The problem for brands is that much of such visual social-media activity is invisible to them.
"Nearly 60% of all digital impressions are now driven by images," Mr. Kim said in a presentation last month at Innovation Xchange, a program by Cincinnati based Cintrifuse, a venture "fund of funds" that includes money and guidance from Procter & Gamble Co.. The event brought brand marketers and startups together for speed-dating sessions.
"For brand marketers on social media, images can be a big problem," Mr. Kim said. "We found through our studies that nearly 85% of posts that contain a logo contain either no text or no text that's relevant to your brand."
So what goes on in visual social media largely eludes the tracking and analytics brands use to keep tabs on what people are saying -- or seeing about them.
That's where Mantii, a new social-media analytics platform used by Clorox Co., comes in. It's an offshoot of GumGum, a Santa Monica, Calif.-based startup that originally focused on creating an "in-image ad platform" that overlays rich-media ads in images on publisher sites -- such as a campaign last year for L'Oreal's Ombre hair-color brand that targeted ads to run atop photos based on the hair color of the women in them.
In the case of Hidden Valley Ranch, Mantii found about half of all social-media posts about the brand are showing or talking about chicken fingers and fries, Mr. Kim said. That comes as millennials in much of the country have begun swapping ketchup for ranch dressing.
Mary O'Connell, senior director-global digital marketing, social media and public relations at Clorox, confirmed the company was "in the early stages" of using GumGum for social-media analytics.

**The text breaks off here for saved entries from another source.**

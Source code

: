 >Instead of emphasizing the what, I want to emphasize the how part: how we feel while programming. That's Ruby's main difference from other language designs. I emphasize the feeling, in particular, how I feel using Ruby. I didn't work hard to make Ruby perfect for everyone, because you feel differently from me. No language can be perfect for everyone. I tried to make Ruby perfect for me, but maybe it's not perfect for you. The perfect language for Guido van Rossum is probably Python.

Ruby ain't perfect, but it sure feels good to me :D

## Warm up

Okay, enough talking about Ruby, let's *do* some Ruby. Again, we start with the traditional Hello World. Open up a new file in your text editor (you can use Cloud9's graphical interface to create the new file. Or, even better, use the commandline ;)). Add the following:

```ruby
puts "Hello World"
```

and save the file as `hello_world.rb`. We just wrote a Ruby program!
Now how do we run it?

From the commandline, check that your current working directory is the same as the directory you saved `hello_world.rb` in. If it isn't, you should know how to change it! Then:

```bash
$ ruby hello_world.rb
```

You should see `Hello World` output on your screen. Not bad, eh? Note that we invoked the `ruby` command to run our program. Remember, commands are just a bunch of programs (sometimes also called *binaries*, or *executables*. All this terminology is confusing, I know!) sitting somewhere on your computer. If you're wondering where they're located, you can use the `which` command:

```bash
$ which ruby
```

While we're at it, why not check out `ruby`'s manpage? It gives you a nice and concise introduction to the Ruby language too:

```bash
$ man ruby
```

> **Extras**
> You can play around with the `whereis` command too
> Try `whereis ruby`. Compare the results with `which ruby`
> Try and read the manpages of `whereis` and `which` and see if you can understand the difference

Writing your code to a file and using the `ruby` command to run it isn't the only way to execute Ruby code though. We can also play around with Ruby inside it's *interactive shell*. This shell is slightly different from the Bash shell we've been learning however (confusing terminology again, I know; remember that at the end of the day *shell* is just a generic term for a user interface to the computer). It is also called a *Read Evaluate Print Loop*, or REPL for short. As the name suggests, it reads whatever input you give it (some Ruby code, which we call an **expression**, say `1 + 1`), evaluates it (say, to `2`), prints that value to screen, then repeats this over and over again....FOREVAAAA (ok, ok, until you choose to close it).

Using the same GumGum technology that crawls the web looking for images to pair with ads, Mantii looks for all or part of brand logos contained in social-media posts, whether they mention the brand in text or not.
Mantii then classifies, stores and saves the data for reporting in dashboards brands can use. The database, to the extent possible, also gathers and applies demographic information such as age, gender and location along with topic views, affinities with other brands and interests, and sentiment analysis among users of Facebook, Instagram and Twitter.
"We can drill into a specific user, understand how they're talking about a specific product, understand their affinities, that they're probably male, and what their other interests are," Mr. Kim said. That gives brands a visual dimension to find spikes in buzz caused by their social-media campaigns or other efforts.